The Environmental Protection Agency has submitted a proposal for public comment on changing current renewable fuel mandates. If this proposal comes to pass -- and there will be considerable opposition by those who benefit from the current mandate -- it will have significant impacts, as it would demand 3 billion fewer gallons of biofuel to be mandated in 2014 than what the original 2007 law stipulated.

On the margins, this should moderate corn prices. This would be good for livestock producers, given corn's role in feedstocks. This should also lower food prices for consumers in a variety of food categories.  For agricultural giants such as Archer Daniels Midland (ADM), it should be a mixed blessing. Lower mandated biofuel volumes would damage some of its renewable fuel projects, but lower corn prices would help other parts of its business.

Obviously, this would be a major blow for ethanol producers such as Green Plains Renewable Energy (GPRE) and Renewable Energy Group (REGI), which will probably protest the new lower mandate vociferously. Any investor in this sector should keep a watchful eye on the progress of this proposal.

If this proposal comes to fruition, one of the biggest winners would be the refining sector. Refiners have rapidly hit a "blend wall," thanks to falling gasoline demand as well as increased biofuel mandates. As a result, the costs of buying renewable fuel credits, in order to comply with the mandate, have gone parabolic. This has been a major earnings hit to many refining entities.

On any relaxation of biofuel mandates that causes the cost of these credits to come down, one of the main beneficiaries would be PBF Energy (PBF), which has seen these credit costs skyrocket this year.

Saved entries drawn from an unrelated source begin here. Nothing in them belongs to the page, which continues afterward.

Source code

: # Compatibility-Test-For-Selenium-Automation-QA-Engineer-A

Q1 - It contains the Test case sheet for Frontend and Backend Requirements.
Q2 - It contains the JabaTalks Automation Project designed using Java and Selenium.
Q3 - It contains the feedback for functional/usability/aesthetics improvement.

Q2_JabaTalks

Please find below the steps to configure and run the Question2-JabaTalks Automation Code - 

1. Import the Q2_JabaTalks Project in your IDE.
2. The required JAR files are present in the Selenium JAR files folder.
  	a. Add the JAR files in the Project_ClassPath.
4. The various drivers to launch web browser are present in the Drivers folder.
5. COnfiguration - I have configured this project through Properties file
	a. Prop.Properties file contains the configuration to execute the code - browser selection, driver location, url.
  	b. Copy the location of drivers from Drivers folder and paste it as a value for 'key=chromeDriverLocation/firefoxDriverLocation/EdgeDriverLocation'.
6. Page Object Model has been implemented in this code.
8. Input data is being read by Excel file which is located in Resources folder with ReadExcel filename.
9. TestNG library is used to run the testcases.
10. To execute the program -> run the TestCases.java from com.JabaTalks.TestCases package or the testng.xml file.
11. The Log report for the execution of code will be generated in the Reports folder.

The company is one of the largest independent petroleum refiners and suppliers of unbranded transportation fuels, heating oil, petrochemical feedstocks, lubricants and other petroleum products in the U.S., despite just coming public in late in 2012. PBF Energy owns three refineries in the eastern part of the U.S. and has a combined throughput capacity of about 540,000 barrels a day.

The other recent positive for the company is that the spread between West Texas Intermediate and Brent crude has widened considerably since reaching parity this summer. This is positive for the company's profit margins. Although PBF's stock is up some 25% over the last month to a little over $28 a share, it should still have upside. It sells for less than 6x 2012's earnings and pays a 4.2% dividend, and it went for over $40 a share earlier in the year.

In my personal opinion, it would have better for the country's long-term energy future to ditch the biofuel mandate completely, as using food for fuel has myriad negative impacts. It would be more efficient to more fully embrace our rapidly expanding natural gas production into our transportation infrastructure. However, this is a good first step. In the near term, this move will have consequences across a variety of firms that astute investors should be aware of.